Undecided power struggle
By supporting the STC, the UAE is risking its partnership with Saudi Arabia. Both Saudi Arabia and the UAE present themselves as a united front, but the Riyadh-based support for Hadi pressures the UAE from his Riyadh exile to demonstrate its genuine commitment to the Arab coalition’s goals in Yemen. The embattled president blamed the UAE for the STC taking Aden and demanded that the UAE be removed from the coalition. In response, a former UAE security official went so far as to suggest that Hadi could be assassinated.
Saudi Arabia and the UAE are trying to facilitate negotiations between Hadi’s government and the STC. Hadi’s government, however, refuses to participate in discussions until the STC gives back control of Aden and other southern areas. The STC will not accept anything less than being acknowledged as the representative of the south.
The situation in Yemen remains in flux. The UAE will show its commitment to Saudi Arabia and not make another bold move in Yemen unless its proxy forces are in a position of power on the ground. The Emirates will align itself with Saudi goals if Hadi is on top of the power struggles.
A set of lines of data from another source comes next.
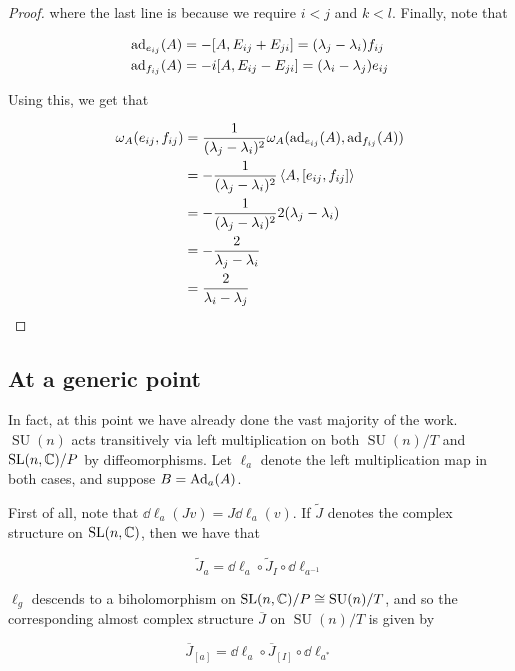 \documentclass{article}
\DeclareMathOperator{\SU}{SU}
\renewcommand{\tilde}{\widetilde}
\begin{document}
\begin{proof}
where the last line is because we require \(i < j\) and \(k < l\). Finally, note that

\begin{align*}
    \operatorname{ad}_{e_{ij}}(A) &= -[A, E_{ij} + E_{ji}] = (\lambda_j - \lambda_i)f_{ij} \\
    \operatorname{ad}_{f_{ij}}(A) &= -i[A, E_{ij} - E_{ji}] = (\lambda_i - \lambda_j)e_{ij}
\end{align*}

Using this, we get that

\begin{align*}
    \omega_A(e_{ij}, f_{ij}) &= \frac{1}{(\lambda_j - \lambda_i)^2}\omega_A(\operatorname{ad}_{e_{ij}}(A), \operatorname{ad}_{f_{ij}}(A)) \\
    &= -\frac{1}{(\lambda_j - \lambda_i)^2}\left\langle A, [e_{ij}, f_{ij}] \right\rangle \\
    &= -\frac{1}{(\lambda_j - \lambda_i)^2}2(\lambda_j - \lambda_i) \\
    &= -\frac{2}{\lambda_j - \lambda_i} \\
    &= \frac{2}{\lambda_i - \lambda_j}
\end{align*}

\end{proof}

\subsection{At a generic point}

In fact, at this point we have already done the vast majority of the work. \(\SU(n)\) acts transitively via left multiplication on both \(\SU(n)/T\) and \(\operatorname{SL}(n, \mathbb{C})/P\) by diffeomorphisms. Let \(\ell_a\) denote the left multiplication map in both cases, and suppose \(B = \operatorname{Ad}_a(A)\).

First of all, note that \(\dd \ell_a(Jv) = J\dd\ell_a(v)\). If \(\tilde J\) denotes the complex structure on \(\operatorname{SL}(n, \mathbb{C})\), then we have that

\[\tilde J_a = \dd \ell_a \circ \tilde J_I \circ \dd\ell_{a^{-1}}\]

\(\ell_g\) descends to a biholomorphism on \(\SL(n, \C)/P \cong \SU(n)/T\), and so the corresponding almost complex structure \(\overline J\) on \(\SU(n)/T\) is given by

\begin{equation}
    \label{eq:cx-str-quot}
    \overline J_{[a]} = \dd\ell_a \circ \overline J_{[I]} \circ \dd\ell_{a^*}
\end{equation}
\end{document}

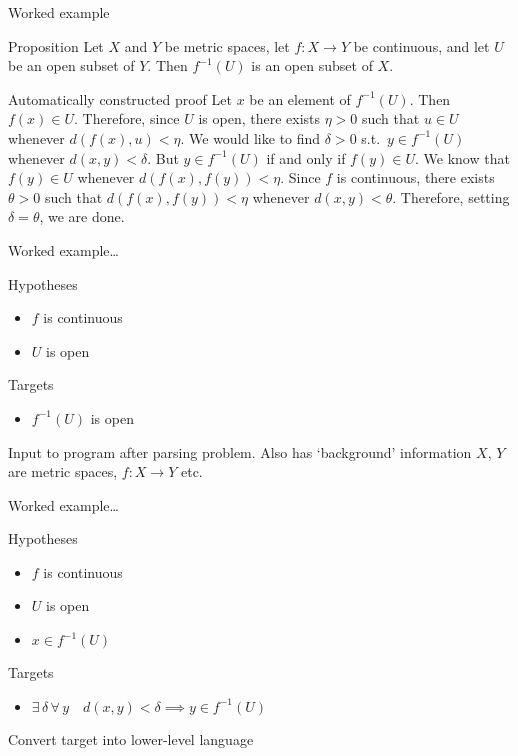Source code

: \begin{frame}{Worked example}
  \begin{block}{Proposition}
Let $X$ and $Y$ be metric spaces, let $f : X \to Y$ be continuous, and let $U$ be an open subset of $Y$.
Then $f^{-1}(U)$ is an open subset of $X$.
  \end{block}
  \vspace{3\baselineskip}
  \begin{block}{Automatically constructed proof}
Let $x$ be an element of $f^{-1}(U)$. Then $f(x) \in U$. Therefore, since $U$ is open, there exists $\eta > 0$ such that $u \in U$ whenever $d(f(x), u) < \eta$. We would like to find $\delta > 0$ s.t.\ $y \in f^{-1}(U)$ whenever $d(x, y) < \delta$. But $y \in f^{-1}(U)$ if and only if $f(y) \in U$. We know that $f(y) \in U$ whenever $d(f(x), f(y)) < \eta$. Since $f$ is continuous, there exists $\theta > 0$ such that $d(f(x), f(y)) < \eta$ whenever $d(x, y) < \theta$. Therefore, setting $\delta = \theta$, we are done.
  \end{block}
\end{frame}

\begin{frame}{Worked example\ldots}
  \begin{block}{Hypotheses}
    \begin{itemize}
      \item $f$ is continuous
      \item $U$ is open
    \end{itemize}
  \end{block}
  \begin{block}{Targets}
    \begin{itemize}
      \item $f^{-1}(U)$ is open
    \end{itemize}
  \end{block}
  \begin{block}{}
    Input to program after parsing problem.
    Also has `background' information \eg $X$, $Y$ are metric spaces, $f : X \to Y$ etc.
  \end{block}
\end{frame}

\begin{frame}{Worked example\ldots}
  \begin{block}{Hypotheses}
    \begin{itemize}
      \item $f$ is continuous
      \item $U$ is open
      \item $x \in f^{-1}(U)$
    \end{itemize}
  \end{block}
  \begin{block}{Targets}
    \begin{itemize}
      \item $\exists\,\delta\,\forall\,y\quad d(x, y) < \delta \implies y \in f^{-1}(U)$
    \end{itemize}
  \end{block}
  \begin{block}{}
    Convert target into lower-level language
  \end{block}
\end{frame}

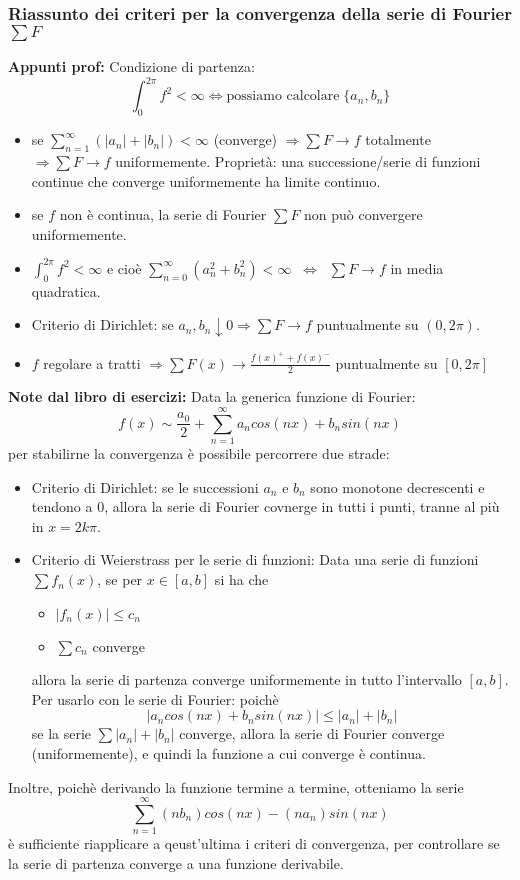 \subsubsection{Riassunto dei criteri per la convergenza della serie di Fourier $\sum F$}
\textbf{Appunti prof:}\newline
Condizione di partenza:
\[
    \int_{0}^{2\pi}f^2 < \infty \Leftrightarrow \text{possiamo calcolare}\;\{a_n, b_n\}
\]
\begin{itemize}
    \item se $\sum_{n=1}^{\infty}(|a_n| + |b_n|) < \infty$ (converge) $\Rightarrow \sum F \rightarrow f$ totalmente $\Rightarrow \sum F \rightarrow  f$ uniformemente.\newline
    Proprietà: una successione/serie di funzioni continue che converge uniformemente ha limite continuo.
    \item se $f$ non è continua, la serie di Fourier $\sum F$ non può convergere uniformemente.
    \item $\int_{0}^{2\pi}f^2 < \infty $ e cioè $\sum_{n=0}^{\infty}(a_n^2 + b_n^2)< \infty \;\;\Longleftrightarrow \;\;\sum F \rightarrow f$ in media quadratica.
    \item Criterio di Dirichlet: se $a_n, b_n \downarrow 0 \Rightarrow  \sum F \rightarrow f$ puntualmente su $(0,2\pi)$.
    \item $f$ regolare a tratti $\Rightarrow \sum F(x) \rightarrow  \frac{f(x)^+ + f(x)^-}{2}$ puntualmente su $[0,2\pi]$
\end{itemize}
\textbf{Note dal libro di esercizi:}\newline
Data la generica funzione di Fourier:
\[
    f(x) \sim  \frac{a_0}{2} + \sum_{n=1}^{\infty} a_n cos(nx) + b_n sin(nx)
\]
per stabilirne la convergenza è possibile percorrere due strade:
\begin{itemize}
    \item Criterio di Dirichlet: se le successioni $a_n$ e $b_n$ sono monotone decrescenti e tendono a $0$, allora la serie di Fourier covnerge in tutti i punti, tranne al più in $x = 2k\pi$.
    \item Criterio di Weierstrass per le serie di funzioni: Data una serie di funzioni $\sum f_n(x)$, se per $x \in [a,b]$ si ha che
    \begin{itemize}
        \item $|f_n(x)| \leq c_n$
        \item $\sum c_n$ converge
    \end{itemize}
    allora la serie di partenza converge uniformemente in tutto l'intervallo $[a,b]$.\newline
    Per usarlo con le serie di Fourier: poichè
    \[
        |a_n cos(nx) + b_n sin(nx)| \leq |a_n| + |b_n|
    \]
    se la serie $\sum |a_n| + |b_n|$ converge, allora la serie di Fourier converge (uniformemente), e quindi la funzione a cui converge è continua.
\end{itemize}
Inoltre, poichè derivando la funzione termine a termine, otteniamo la serie
\[
    \sum_{n=1}^{\infty} (n b_n ) cos(nx) - (n a_n)sin(nx)
\]
è sufficiente riapplicare a qeust'ultima i criteri di convergenza, per controllare se la serie di partenza converge a una funzione derivabile.
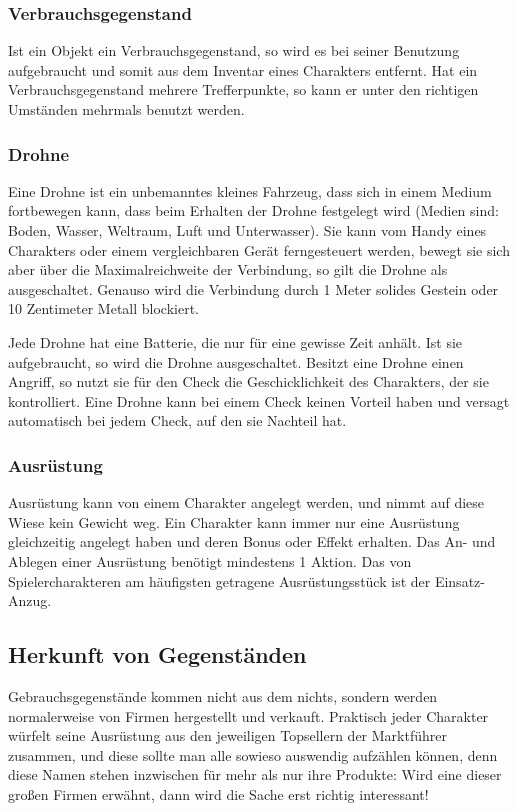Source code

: \subsubsection{Verbrauchsgegenstand}
Ist ein Objekt ein Verbrauchsgegenstand, so wird es bei seiner Benutzung aufgebraucht und somit aus dem Inventar eines Charakters entfernt. Hat ein Verbrauchsgegenstand mehrere Trefferpunkte, so kann er unter den richtigen Umständen mehrmals benutzt werden.
\subsubsection{Drohne}
Eine Drohne ist ein unbemanntes kleines Fahrzeug, dass sich in einem Medium fortbewegen kann, dass beim Erhalten der Drohne festgelegt wird (Medien sind: Boden, Wasser, Weltraum, Luft und Unterwasser). Sie kann vom Handy eines Charakters oder einem vergleichbaren Gerät ferngesteuert werden, bewegt sie sich aber über die Maximalreichweite der Verbindung, so gilt die Drohne als ausgeschaltet. Genauso wird die Verbindung durch 1 Meter solides Gestein oder 10 Zentimeter Metall blockiert.

Jede Drohne hat eine Batterie, die nur für eine gewisse Zeit anhält. Ist sie aufgebraucht, so wird die Drohne ausgeschaltet. Besitzt eine Drohne einen Angriff, so nutzt sie für den Check die Geschicklichkeit des Charakters, der sie kontrolliert. Eine Drohne kann bei einem Check keinen Vorteil haben und versagt automatisch bei jedem Check, auf den sie Nachteil hat.
\subsubsection{Ausrüstung}
Ausrüstung kann von einem Charakter angelegt werden, und nimmt auf diese Wiese kein Gewicht weg. Ein Charakter kann immer nur eine Ausrüstung gleichzeitig angelegt haben und deren Bonus oder Effekt erhalten. Das An- und Ablegen einer Ausrüstung benötigt mindestens 1 Aktion.
Das von Spielercharakteren am häufigsten getragene Ausrüstungsstück ist der Einsatz-Anzug.
\subsection{Herkunft von Gegenständen}
Gebrauchsgegenstände kommen nicht aus dem nichts, sondern werden normalerweise von Firmen hergestellt und verkauft. Praktisch jeder Charakter würfelt seine Ausrüstung aus den jeweiligen Topsellern der Marktführer zusammen, und diese sollte man alle sowieso auswendig aufzählen können, denn diese Namen stehen inzwischen für mehr als nur ihre Produkte: Wird eine dieser großen Firmen erwähnt, dann wird die Sache erst richtig interessant!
The STC’s military control over Aden jeopardizes the integrity of the Yemeni state; with the STC in the south and the Houthis in the north, Saudi Arabia would lose the war. As the situation in the south continues to change, the UAE and Saudi Arabia have direct influence on what a future Yemeni state will look like.
Mareike Transfeld is the lead researcher in the European Union-funded project “Rebuilding Peace and Security” at the Yemen Polling Center. She is also associated with the Center for Applied Research with the Orient and is a PhD candidate at the Berlin Graduate School for Muslim Cultures at the Freie Universität, Berlin.